Problem. Report back the lines in this listing that carry the string "application".

Given records.
=-=-=

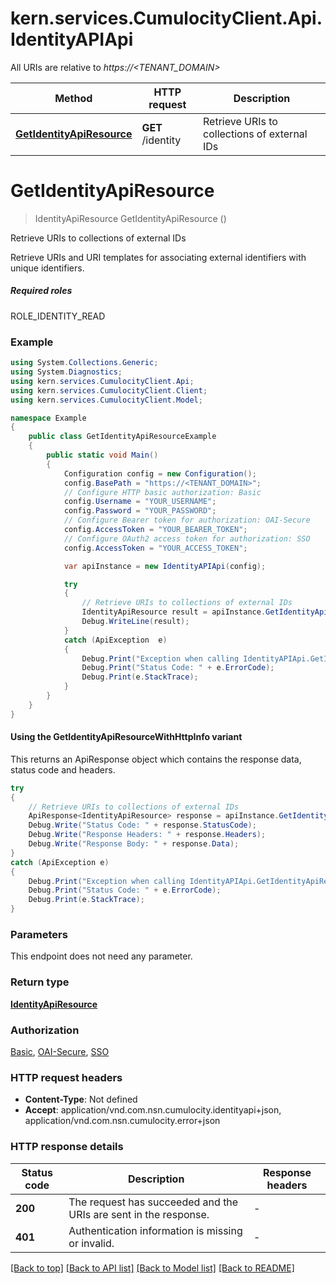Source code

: # kern.services.CumulocityClient.Api.IdentityAPIApi

All URIs are relative to *https://<TENANT_DOMAIN>*

| Method | HTTP request | Description |
|--------|--------------|-------------|
| [**GetIdentityApiResource**](IdentityAPIApi.md#getidentityapiresource) | **GET** /identity | Retrieve URIs to collections of external IDs |

<a id="getidentityapiresource"></a>
# **GetIdentityApiResource**
> IdentityApiResource GetIdentityApiResource ()

Retrieve URIs to collections of external IDs

Retrieve URIs and URI templates for associating external identifiers with unique identifiers.  <section><h5>Required roles</h5> ROLE_IDENTITY_READ </section> 

### Example
```csharp
using System.Collections.Generic;
using System.Diagnostics;
using kern.services.CumulocityClient.Api;
using kern.services.CumulocityClient.Client;
using kern.services.CumulocityClient.Model;

namespace Example
{
    public class GetIdentityApiResourceExample
    {
        public static void Main()
        {
            Configuration config = new Configuration();
            config.BasePath = "https://<TENANT_DOMAIN>";
            // Configure HTTP basic authorization: Basic
            config.Username = "YOUR_USERNAME";
            config.Password = "YOUR_PASSWORD";
            // Configure Bearer token for authorization: OAI-Secure
            config.AccessToken = "YOUR_BEARER_TOKEN";
            // Configure OAuth2 access token for authorization: SSO
            config.AccessToken = "YOUR_ACCESS_TOKEN";

            var apiInstance = new IdentityAPIApi(config);

            try
            {
                // Retrieve URIs to collections of external IDs
                IdentityApiResource result = apiInstance.GetIdentityApiResource();
                Debug.WriteLine(result);
            }
            catch (ApiException  e)
            {
                Debug.Print("Exception when calling IdentityAPIApi.GetIdentityApiResource: " + e.Message);
                Debug.Print("Status Code: " + e.ErrorCode);
                Debug.Print(e.StackTrace);
            }
        }
    }
}
```

#### Using the GetIdentityApiResourceWithHttpInfo variant
This returns an ApiResponse object which contains the response data, status code and headers.

```csharp
try
{
    // Retrieve URIs to collections of external IDs
    ApiResponse<IdentityApiResource> response = apiInstance.GetIdentityApiResourceWithHttpInfo();
    Debug.Write("Status Code: " + response.StatusCode);
    Debug.Write("Response Headers: " + response.Headers);
    Debug.Write("Response Body: " + response.Data);
}
catch (ApiException e)
{
    Debug.Print("Exception when calling IdentityAPIApi.GetIdentityApiResourceWithHttpInfo: " + e.Message);
    Debug.Print("Status Code: " + e.ErrorCode);
    Debug.Print(e.StackTrace);
}
```

### Parameters
This endpoint does not need any parameter.
### Return type

[**IdentityApiResource**](IdentityApiResource.md)

### Authorization

[Basic](../README.md#Basic), [OAI-Secure](../README.md#OAI-Secure), [SSO](../README.md#SSO)

### HTTP request headers

 - **Content-Type**: Not defined
 - **Accept**: application/vnd.com.nsn.cumulocity.identityapi+json, application/vnd.com.nsn.cumulocity.error+json


### HTTP response details
| Status code | Description | Response headers |
|-------------|-------------|------------------|
| **200** | The request has succeeded and the URIs are sent in the response. |  -  |
| **401** | Authentication information is missing or invalid. |  -  |

[[Back to top]](#) [[Back to API list]](../README.md#documentation-for-api-endpoints) [[Back to Model list]](../README.md#documentation-for-models) [[Back to README]](../README.md)

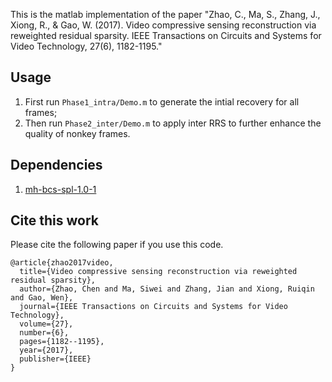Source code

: 
This is the matlab implementation of the paper "Zhao, C., Ma, S., Zhang, J., Xiong, R., & Gao, W. (2017). Video compressive sensing reconstruction via reweighted residual sparsity. IEEE Transactions on Circuits and Systems for Video Technology, 27(6), 1182-1195."


## Usage 
1. First run `Phase1_intra/Demo.m` to generate the intial recovery for all frames;
2. Then run `Phase2_inter/Demo.m` to apply inter RRS to further enhance the quality of nonkey frames.

## Dependencies
1. [mh-bcs-spl-1.0-1](https://drive.google.com/open?id=15QMtsIdGaZnMMhmG-S3ULUyNpFgT8Q9P)


## Cite this work

Please cite the following paper if you use this code. 
```
@article{zhao2017video,
  title={Video compressive sensing reconstruction via reweighted residual sparsity},
  author={Zhao, Chen and Ma, Siwei and Zhang, Jian and Xiong, Ruiqin and Gao, Wen},
  journal={IEEE Transactions on Circuits and Systems for Video Technology},
  volume={27},
  number={6},
  pages={1182--1195},
  year={2017},
  publisher={IEEE}
}
```
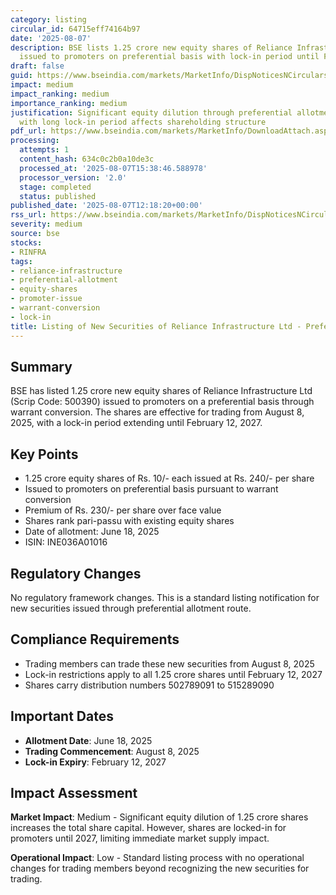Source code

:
 ```yaml
---
category: listing
circular_id: 64715eff74164b97
date: '2025-08-07'
description: BSE lists 1.25 crore new equity shares of Reliance Infrastructure Ltd
  issued to promoters on preferential basis with lock-in period until February 2027.
draft: false
guid: https://www.bseindia.com/markets/MarketInfo/DispNoticesNCirculars.aspx?Noticeid={C4054C79-FB1B-4BD8-97FA-1057DC8F9356}&noticeno=20250807-32&dt=08/07/2025&icount=32&totcount=68&flag=0
impact: medium
impact_ranking: medium
importance_ranking: medium
justification: Significant equity dilution through preferential allotment to promoters
  with long lock-in period affects shareholding structure
pdf_url: https://www.bseindia.com/markets/MarketInfo/DownloadAttach.aspx?id=20250807-32&attachedId=
processing:
  attempts: 1
  content_hash: 634c0c2b0a10de3c
  processed_at: '2025-08-07T15:38:46.588978'
  processor_version: '2.0'
  stage: completed
  status: published
published_date: '2025-08-07T12:18:20+00:00'
rss_url: https://www.bseindia.com/markets/MarketInfo/DispNoticesNCirculars.aspx?Noticeid={C4054C79-FB1B-4BD8-97FA-1057DC8F9356}&noticeno=20250807-32&dt=08/07/2025&icount=32&totcount=68&flag=0
severity: medium
source: bse
stocks:
- RINFRA
tags:
- reliance-infrastructure
- preferential-allotment
- equity-shares
- promoter-issue
- warrant-conversion
- lock-in
title: Listing of New Securities of Reliance Infrastructure Ltd - Preferential Allotment
---
```


## Summary

BSE has listed 1.25 crore new equity shares of Reliance Infrastructure Ltd (Scrip Code: 500390) issued to promoters on a preferential basis through warrant conversion. The shares are effective for trading from August 8, 2025, with a lock-in period extending until February 12, 2027.

## Key Points

- 1.25 crore equity shares of Rs. 10/- each issued at Rs. 240/- per share
- Issued to promoters on preferential basis pursuant to warrant conversion
- Premium of Rs. 230/- per share over face value
- Shares rank pari-passu with existing equity shares
- Date of allotment: June 18, 2025
- ISIN: INE036A01016

## Regulatory Changes

No regulatory framework changes. This is a standard listing notification for new securities issued through preferential allotment route.

## Compliance Requirements

- Trading members can trade these new securities from August 8, 2025
- Lock-in restrictions apply to all 1.25 crore shares until February 12, 2027
- Shares carry distribution numbers 502789091 to 515289090

## Important Dates

- **Allotment Date**: June 18, 2025
- **Trading Commencement**: August 8, 2025
- **Lock-in Expiry**: February 12, 2027

## Impact Assessment

**Market Impact**: Medium - Significant equity dilution of 1.25 crore shares increases the total share capital. However, shares are locked-in for promoters until 2027, limiting immediate market supply impact.

**Operational Impact**: Low - Standard listing process with no operational changes for trading members beyond recognizing the new securities for trading.
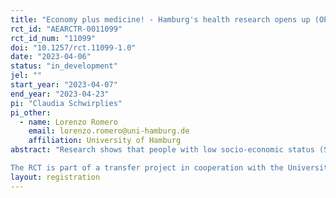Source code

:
 ```yaml
---
title: "Economy plus medicine! - Hamburg's health research opens up (OPEN!)"
rct_id: "AEARCTR-0011099"
rct_id_num: "11099"
doi: "10.1257/rct.11099-1.0"
date: "2023-04-06"
status: "in_development"
jel: ""
start_year: "2023-04-07"
end_year: "2023-04-23"
pi: "Claudia Schwirplies"
pi_other:
  - name: Lorenzo Romero
    email: lorenzo.romero@uni-hamburg.de
    affiliation: University of Hamburg
abstract: "Research shows that people with low socio-economic status (SES) in particular are less likely to participate in health studies. However, in order to be able to transfer the study results to the general population, it is important to reach a representative group of people. This is the only way that all strata of society can benefit from new medical findings as well as preventive and treatment options. Although studies to date have highlighted the problem of underrepresentation of people with low SES, little research has been done on possible solutions for reaching all social groups for health research. Other strands of literature show that people with low SES have lower levels of trust and present-biased preferences. 
The RCT is part of a transfer project in cooperation with the Universitätsklinikum Hamburg-Eppendorf (UKE) and aims at identifying factors that motivate people with low SES to take part in health research. For this, we send out letters to former participants of the Hamburg City Health Study (HCHS) to invite them to come to the open-doors day and participate in a survey on motives for participating in health research. The former participants will be randomly assigned to 5 different groups receiving different letters with text modules designed to generate trust in health research or communicate the personal/societal benefits of health research. Our hypotheses are that lack in trust and present-biased preferences prevent low SES citizens from participation in health research. That is, we expect that generating trust and emphasizing the private benefits of more people participating in health research already today, will increase the participation of people with low SES in (a) the survey, (b) the open-doors day, and (c) a planned idea workshop (where participants can get more involved in the conception and implementation of health studies), while emphasizing future private benefits public benefits will not. "
layout: registration
---
```



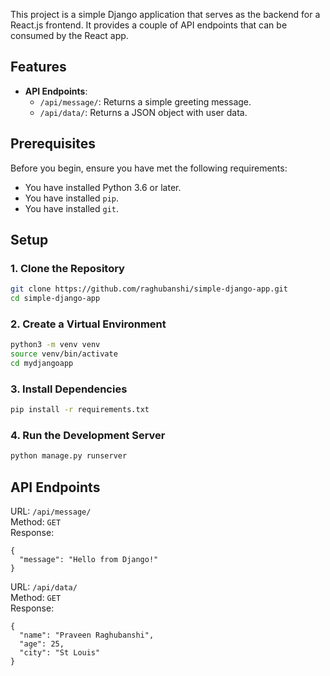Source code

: This project is a simple Django application that serves as the backend for a React.js frontend. It provides a couple of API endpoints that can be consumed by the React app.

## Features

- **API Endpoints**:
  - `/api/message/`: Returns a simple greeting message.
  - `/api/data/`: Returns a JSON object with user data.
 
## Prerequisites

Before you begin, ensure you have met the following requirements:

- You have installed Python 3.6 or later.
- You have installed `pip`.
- You have installed `git`.

## Setup

### 1. Clone the Repository

```sh
git clone https://github.com/raghubanshi/simple-django-app.git
cd simple-django-app
```
### 2. Create a Virtual Environment

```sh
python3 -m venv venv
source venv/bin/activate
cd mydjangoapp
```

### 3. Install Dependencies

```sh
pip install -r requirements.txt
```

### 4. Run the Development Server

```sh
python manage.py runserver
```

## API Endpoints
URL: `/api/message/` <br/>
Method: `GET` <br/>
Response:
```
{
  "message": "Hello from Django!"
}
```
URL: `/api/data/` <br/>
Method: `GET` <br/>
Response:
```
{
  "name": "Praveen Raghubanshi",
  "age": 25,
  "city": "St Louis"
}
```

=-=-=

Task output.
 - **Accept**: application/vnd.com.nsn.cumulocity.identityapi+json, application/vnd.com.nsn.cumulocity.error+json
: This project is a simple Django application that serves as the backend for a React.js frontend. It provides a couple of API endpoints that can be consumed by the React app.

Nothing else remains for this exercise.